La única sonrisa de la tarde. El mérito de la jugada correspondió a Lafita, pero el gol y el suspiro fueron de Lassad. Llevaba rondando su estreno anotador en la máxima categoría desde que debutó con el primer equipo, el 1 de febrero contra el Villarreal, y el runrún de su falta de acierto ya comenzaba a solapar el descaro de su técnica individual y su juego de toque. Hasta ayer. Ya puede presumir de un gol, los mismos que Mista y Omar Bravo. Riki, que marcó cinco, lo sustituyó a falta de quince minutos para el final. ¿Tocó el balón?

Un equipo roto por la mitad

De Guzmán y Zé Castro se cernían como un muro infranqueable, pero el Espanyol se apañó para sortearlos.
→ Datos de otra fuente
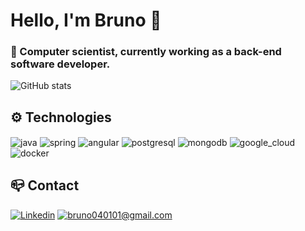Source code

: # Hello, I'm Bruno 👋

### 📜 Computer scientist, currently working as a back-end software developer.

![GitHub stats](https://github-readme-stats.vercel.app/api?username=brunosahlberg&show_icons=true&theme=dracula&include_all_commits=true&count_private=true&custom_title=My+GitHub+Stats)

## ⚙️ Technologies

<div style="display: inline_block">
    <img align="center" alt="java" src="https://img.shields.io/badge/Java-ED8B00?style=for-the-badge&logo=openjdk&logoColor=white"/>
    <img align="center" alt="spring" src="https://img.shields.io/badge/Spring-6DB33F?style=for-the-badge&logo=spring&logoColor=white"/>
    <img align="center" alt="angular" src="https://img.shields.io/badge/Angular-DD0031?style=for-the-badge&logo=angular&logoColor=white"/>
    <img align="center" alt="postgresql" src="https://img.shields.io/badge/PostgreSQL-316192?style=for-the-badge&logo=postgresql&logoColor=white"/>
    <img align="center" alt="mongodb" src="https://img.shields.io/badge/MongoDB-4EA94B?style=for-the-badge&logo=mongodb&logoColor=white"/>
    <img align="center" alt="google_cloud" src="https://img.shields.io/badge/Google_Cloud-4285F4?style=for-the-badge&logo=google-cloud&logoColor=white"/>
    <img align="center" alt="docker" src="https://img.shields.io/badge/docker-%230db7ed.svg?style=for-the-badge&logo=docker&logoColor=white"/>
</div>

## 📪 Contact

  [![Linkedin](https://img.icons8.com/?size=40&id=13930&format=png&color=000000)](https://www.linkedin.com/in/bruno-sahlberg)
  [![bruno040101@gmail.com](https://img.icons8.com/?size=40&id=P7UIlhbpWzZm&format=png&color=000000)](mailto:bruno040101@gmail.com)
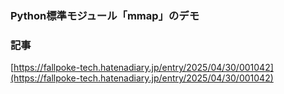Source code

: ### Python標準モジュール「mmap」のデモ

### 記事
[https://fallpoke-tech.hatenadiary.jp/entry/2025/04/30/001042](https://fallpoke-tech.hatenadiary.jp/entry/2025/04/30/001042)


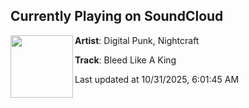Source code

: ## Currently Playing on SoundCloud

[<img align="left" width="100" src="https://i1.sndcdn.com/artworks-zKl8vnWYI60CzfdE-2RVPgg-t500x500.png">](https://soundcloud.com/scantraxx/bleed-like-a-king)

**Artist**: Digital Punk, Nightcraft 

**Track**: Bleed Like A King

Last updated at 10/31/2025, 6:01:45 AM
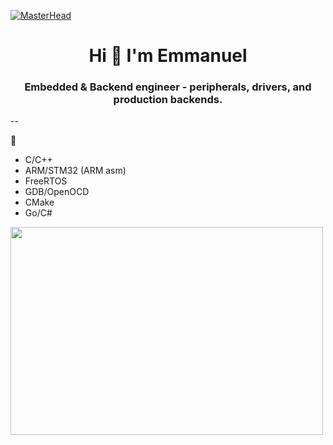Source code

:  [![MasterHead](https://giffiles.alphacoders.com/212/212812.gif)](https://emmanuelepp.com/)
<h1 align="center">Hi 👋 I'm Emmanuel </h1>
<h3 align="center">Embedded & Backend engineer - peripherals, drivers, and production backends.</h3>

--

🔧 
- C/C++
- ARM/STM32 (ARM asm)
- FreeRTOS
- GDB/OpenOCD
- CMake
- Go/C#




<img src="https://animesher.com/orig/2/204/2045/20456/animesher.com_gif-ghost-in-the-shell-coding-2045678.gif" width="500" height="333">


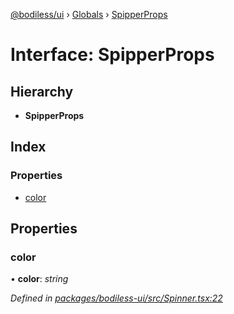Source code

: [@bodiless/ui](../README.md) › [Globals](../globals.md) › [SpipperProps](spipperprops.md)

# Interface: SpipperProps

## Hierarchy

* **SpipperProps**

## Index

### Properties

* [color](spipperprops.md#color)

## Properties

###  color

• **color**: *string*

*Defined in [packages/bodiless-ui/src/Spinner.tsx:22](https://github.com/johnsonandjohnson/Bodiless-JS/blob/1615b9dc/packages/bodiless-ui/src/Spinner.tsx#L22)*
Ambos se replegaron en paralelo y facilitaron los contragolpes de su rival, especialmente cuando el balón corría en los pies de De la Peña. En el primer gol ningún deportivista salió al encuentro del cántabro para evitar su letal asistencia hacia Iván Alonso.

Ese casi reverencial respeto se repitió en el segundo tanto, cuando Lo Pelat avanzó hasta la frontal del área de Aranzubia sin que ningún rival apareciese a su paso. El aparente ansia de unos (la línea defensiva y los mediocentros) por refugiarse bajo su portería y las desmedidas expectativas de otros (el tridente de mediapuntas y Lassad) partieron al Dépor a la mitad.

Hasta Aranzubia falló

El que nunca yerra, se equivocó. Sorprendió la reacción del guardameta coruñés en el primer gol. Vio perfectamente la asistencia de De la Peña, pero no la blocó cuando parecía que tenía todo a favor para hacerlo con ventaja sobre Iván Alonso. Así, el balón salió rebotado y el delantero pudo rematar a la red para inaugurar el marcador.

Cambiados de banda

Durante la segunda parte Guardado penetró por la derecha y Pablo Álvarez por la izquierda, cuando sus cualidades apuntan al contrario. El mexicano, uno de los pocos zurdos cerrados del Dépor, se convirtió en el mejor surtidor de centros a pierna cambiada de su equipo. Sin mucho éxito, eso sí. En cambio, su compañero, casi inédito en la segunda vuelta, no pareció adaptarse al nuevo puesto. Una muestra más de que los deportivistas dejaron su alma en el vestuario.